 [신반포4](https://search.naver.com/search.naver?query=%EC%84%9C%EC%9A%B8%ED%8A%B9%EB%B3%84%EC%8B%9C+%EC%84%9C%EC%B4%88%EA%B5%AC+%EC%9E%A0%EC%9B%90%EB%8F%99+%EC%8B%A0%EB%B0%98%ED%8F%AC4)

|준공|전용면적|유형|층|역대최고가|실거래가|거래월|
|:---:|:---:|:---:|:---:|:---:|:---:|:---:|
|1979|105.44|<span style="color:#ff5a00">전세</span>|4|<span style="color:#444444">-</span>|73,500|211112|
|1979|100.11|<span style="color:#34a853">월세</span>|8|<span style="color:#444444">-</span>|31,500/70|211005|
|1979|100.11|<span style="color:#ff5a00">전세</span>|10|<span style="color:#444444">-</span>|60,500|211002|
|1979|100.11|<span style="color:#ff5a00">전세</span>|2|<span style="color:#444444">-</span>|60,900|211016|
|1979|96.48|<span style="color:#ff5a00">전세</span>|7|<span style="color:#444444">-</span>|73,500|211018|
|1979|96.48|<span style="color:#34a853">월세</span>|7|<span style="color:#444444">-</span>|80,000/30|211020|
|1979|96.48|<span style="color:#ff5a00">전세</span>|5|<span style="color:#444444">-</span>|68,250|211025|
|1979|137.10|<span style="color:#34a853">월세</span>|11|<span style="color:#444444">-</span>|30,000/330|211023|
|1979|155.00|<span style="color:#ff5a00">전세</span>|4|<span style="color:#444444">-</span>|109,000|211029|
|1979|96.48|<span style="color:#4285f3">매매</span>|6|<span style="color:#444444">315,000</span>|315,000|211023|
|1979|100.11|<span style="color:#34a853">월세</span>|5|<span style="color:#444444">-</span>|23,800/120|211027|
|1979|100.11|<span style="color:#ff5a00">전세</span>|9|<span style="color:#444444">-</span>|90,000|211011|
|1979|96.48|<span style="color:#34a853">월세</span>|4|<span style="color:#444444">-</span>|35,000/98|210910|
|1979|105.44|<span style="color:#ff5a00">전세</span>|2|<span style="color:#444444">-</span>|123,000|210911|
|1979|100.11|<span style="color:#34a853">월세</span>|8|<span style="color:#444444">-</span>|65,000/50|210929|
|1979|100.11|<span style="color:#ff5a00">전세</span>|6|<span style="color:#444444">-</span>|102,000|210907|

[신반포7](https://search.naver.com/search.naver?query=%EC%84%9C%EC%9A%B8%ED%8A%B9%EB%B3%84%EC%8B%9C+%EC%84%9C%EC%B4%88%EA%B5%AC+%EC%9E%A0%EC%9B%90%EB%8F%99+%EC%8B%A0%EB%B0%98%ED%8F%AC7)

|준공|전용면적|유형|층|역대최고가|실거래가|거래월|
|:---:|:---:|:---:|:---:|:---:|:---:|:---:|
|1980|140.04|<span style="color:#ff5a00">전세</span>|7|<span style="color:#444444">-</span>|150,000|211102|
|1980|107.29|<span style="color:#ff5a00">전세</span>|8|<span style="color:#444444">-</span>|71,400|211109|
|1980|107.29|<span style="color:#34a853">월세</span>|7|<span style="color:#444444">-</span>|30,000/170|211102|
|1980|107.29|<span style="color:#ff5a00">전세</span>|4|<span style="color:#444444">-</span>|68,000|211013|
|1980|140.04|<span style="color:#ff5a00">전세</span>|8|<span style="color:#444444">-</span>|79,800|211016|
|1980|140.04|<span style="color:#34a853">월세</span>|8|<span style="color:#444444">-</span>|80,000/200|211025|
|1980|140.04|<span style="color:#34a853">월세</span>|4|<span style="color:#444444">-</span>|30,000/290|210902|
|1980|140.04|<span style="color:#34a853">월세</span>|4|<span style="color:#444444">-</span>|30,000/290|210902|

--

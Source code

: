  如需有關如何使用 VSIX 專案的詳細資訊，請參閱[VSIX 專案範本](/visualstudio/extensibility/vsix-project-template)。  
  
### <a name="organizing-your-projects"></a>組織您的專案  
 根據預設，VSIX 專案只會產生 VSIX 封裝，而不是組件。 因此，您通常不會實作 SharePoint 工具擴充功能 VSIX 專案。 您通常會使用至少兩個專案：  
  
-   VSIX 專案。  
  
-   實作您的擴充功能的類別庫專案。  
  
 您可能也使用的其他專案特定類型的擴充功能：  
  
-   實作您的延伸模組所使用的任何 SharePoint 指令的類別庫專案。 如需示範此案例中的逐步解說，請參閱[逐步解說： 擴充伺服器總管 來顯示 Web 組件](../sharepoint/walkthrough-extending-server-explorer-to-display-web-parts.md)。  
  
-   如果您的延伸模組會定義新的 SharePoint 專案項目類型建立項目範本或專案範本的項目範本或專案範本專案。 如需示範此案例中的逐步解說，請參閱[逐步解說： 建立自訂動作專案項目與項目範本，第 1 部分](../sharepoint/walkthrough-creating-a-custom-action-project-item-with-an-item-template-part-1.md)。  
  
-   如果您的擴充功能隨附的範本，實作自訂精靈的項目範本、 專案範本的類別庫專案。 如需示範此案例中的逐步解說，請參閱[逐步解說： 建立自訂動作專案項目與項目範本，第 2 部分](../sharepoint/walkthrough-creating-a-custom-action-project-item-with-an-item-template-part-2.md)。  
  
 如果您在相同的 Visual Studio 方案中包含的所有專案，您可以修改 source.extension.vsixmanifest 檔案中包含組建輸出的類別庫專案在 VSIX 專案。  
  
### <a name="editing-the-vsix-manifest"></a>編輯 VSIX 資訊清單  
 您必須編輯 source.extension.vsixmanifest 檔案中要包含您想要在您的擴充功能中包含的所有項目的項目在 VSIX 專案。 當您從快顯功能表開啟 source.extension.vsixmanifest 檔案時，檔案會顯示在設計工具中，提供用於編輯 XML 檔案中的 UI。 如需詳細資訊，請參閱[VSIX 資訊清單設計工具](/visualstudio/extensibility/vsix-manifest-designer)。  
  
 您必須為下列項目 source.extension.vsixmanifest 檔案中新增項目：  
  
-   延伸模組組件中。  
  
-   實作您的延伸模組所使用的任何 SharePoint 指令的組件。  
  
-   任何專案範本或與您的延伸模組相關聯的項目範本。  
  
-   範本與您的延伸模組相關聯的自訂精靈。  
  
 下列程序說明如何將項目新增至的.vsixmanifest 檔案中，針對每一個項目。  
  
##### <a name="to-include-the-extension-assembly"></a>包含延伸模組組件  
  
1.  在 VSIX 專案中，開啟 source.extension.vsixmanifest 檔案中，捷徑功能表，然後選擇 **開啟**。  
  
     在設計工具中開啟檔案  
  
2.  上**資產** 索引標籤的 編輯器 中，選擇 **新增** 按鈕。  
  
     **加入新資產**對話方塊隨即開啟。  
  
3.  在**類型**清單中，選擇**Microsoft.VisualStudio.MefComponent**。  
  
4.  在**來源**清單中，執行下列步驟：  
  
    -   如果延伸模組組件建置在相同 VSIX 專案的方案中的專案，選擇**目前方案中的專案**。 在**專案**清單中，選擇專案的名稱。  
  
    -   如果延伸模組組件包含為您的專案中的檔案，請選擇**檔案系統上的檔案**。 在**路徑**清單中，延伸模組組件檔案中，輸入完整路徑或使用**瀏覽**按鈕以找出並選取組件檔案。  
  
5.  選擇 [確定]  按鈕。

Your goal:
If a line in the material above contains the word "vsixmanifest", copy it.

Output of the task:
 如果您在相同的 Visual Studio 方案中包含的所有專案，您可以修改 source.extension.vsixmanifest 檔案中包含組建輸出的類別庫專案在 VSIX 專案。  
 您必須編輯 source.extension.vsixmanifest 檔案中要包含您想要在您的擴充功能中包含的所有項目的項目在 VSIX 專案。 當您從快顯功能表開啟 source.extension.vsixmanifest 檔案時，檔案會顯示在設計工具中，提供用於編輯 XML 檔案中的 UI。 如需詳細資訊，請參閱[VSIX 資訊清單設計工具](/visualstudio/extensibility/vsix-manifest-designer)。  
 您必須為下列項目 source.extension.vsixmanifest 檔案中新增項目：  
 下列程序說明如何將項目新增至的.vsixmanifest 檔案中，針對每一個項目。  
1.  在 VSIX 專案中，開啟 source.extension.vsixmanifest 檔案中，捷徑功能表，然後選擇 **開啟**。  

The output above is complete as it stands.